* _WORK TASK_: An exact reproduction of all entries is required.

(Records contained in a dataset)
################
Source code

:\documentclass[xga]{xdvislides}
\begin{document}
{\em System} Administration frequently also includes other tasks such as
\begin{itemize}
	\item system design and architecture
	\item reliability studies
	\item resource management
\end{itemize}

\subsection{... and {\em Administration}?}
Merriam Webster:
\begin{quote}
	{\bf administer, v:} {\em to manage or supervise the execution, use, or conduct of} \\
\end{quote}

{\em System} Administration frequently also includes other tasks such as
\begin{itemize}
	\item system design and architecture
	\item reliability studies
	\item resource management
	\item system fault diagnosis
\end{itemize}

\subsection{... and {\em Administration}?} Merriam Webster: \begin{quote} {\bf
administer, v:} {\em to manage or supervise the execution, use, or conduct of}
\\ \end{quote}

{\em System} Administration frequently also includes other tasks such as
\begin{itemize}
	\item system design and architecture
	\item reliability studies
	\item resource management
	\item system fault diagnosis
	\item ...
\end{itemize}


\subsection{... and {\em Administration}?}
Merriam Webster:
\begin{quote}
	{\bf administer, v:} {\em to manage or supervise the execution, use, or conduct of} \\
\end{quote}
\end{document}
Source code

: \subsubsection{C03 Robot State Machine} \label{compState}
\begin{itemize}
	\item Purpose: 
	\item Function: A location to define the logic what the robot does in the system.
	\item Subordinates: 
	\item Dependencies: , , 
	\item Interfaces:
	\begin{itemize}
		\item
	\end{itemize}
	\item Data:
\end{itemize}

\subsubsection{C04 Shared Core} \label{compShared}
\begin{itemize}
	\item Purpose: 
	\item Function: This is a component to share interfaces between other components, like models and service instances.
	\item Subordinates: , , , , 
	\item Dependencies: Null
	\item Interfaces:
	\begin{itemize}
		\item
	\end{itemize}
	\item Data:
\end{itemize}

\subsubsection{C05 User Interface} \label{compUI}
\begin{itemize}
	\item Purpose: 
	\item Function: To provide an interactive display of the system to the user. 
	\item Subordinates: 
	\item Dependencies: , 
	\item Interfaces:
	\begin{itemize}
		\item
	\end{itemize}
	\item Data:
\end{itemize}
################
* _SOLUTION TO THE EXERCISE_:
Source code

:\documentclass[xga]{xdvislides}
\begin{document}
{\em System} Administration frequently also includes other tasks such as
\begin{itemize}
	\item system design and architecture
	\item reliability studies
	\item resource management
\end{itemize}

\subsection{... and {\em Administration}?}
Merriam Webster:
\begin{quote}
	{\bf administer, v:} {\em to manage or supervise the execution, use, or conduct of} \\
\end{quote}

{\em System} Administration frequently also includes other tasks such as
\begin{itemize}
	\item system design and architecture
	\item reliability studies
	\item resource management
	\item system fault diagnosis
\end{itemize}

\subsection{... and {\em Administration}?} Merriam Webster: \begin{quote} {\bf
administer, v:} {\em to manage or supervise the execution, use, or conduct of}
\\ \end{quote}

{\em System} Administration frequently also includes other tasks such as
\begin{itemize}
	\item system design and architecture
	\item reliability studies
	\item resource management
	\item system fault diagnosis
	\item ...
\end{itemize}


\subsection{... and {\em Administration}?}
Merriam Webster:
\begin{quote}
	{\bf administer, v:} {\em to manage or supervise the execution, use, or conduct of} \\
\end{quote}
\end{document}
Source code

: \subsubsection{C03 Robot State Machine} \label{compState}
\begin{itemize}
	\item Purpose: 
	\item Function: A location to define the logic what the robot does in the system.
	\item Subordinates: 
	\item Dependencies: , , 
	\item Interfaces:
	\begin{itemize}
		\item
	\end{itemize}
	\item Data:
\end{itemize}

\subsubsection{C04 Shared Core} \label{compShared}
\begin{itemize}
	\item Purpose: 
	\item Function: This is a component to share interfaces between other components, like models and service instances.
	\item Subordinates: , , , , 
	\item Dependencies: Null
	\item Interfaces:
	\begin{itemize}
		\item
	\end{itemize}
	\item Data:
\end{itemize}

\subsubsection{C05 User Interface} \label{compUI}
\begin{itemize}
	\item Purpose: 
	\item Function: To provide an interactive display of the system to the user. 
	\item Subordinates: 
	\item Dependencies: , 
	\item Interfaces:
	\begin{itemize}
		\item
	\end{itemize}
	\item Data:
\end{itemize}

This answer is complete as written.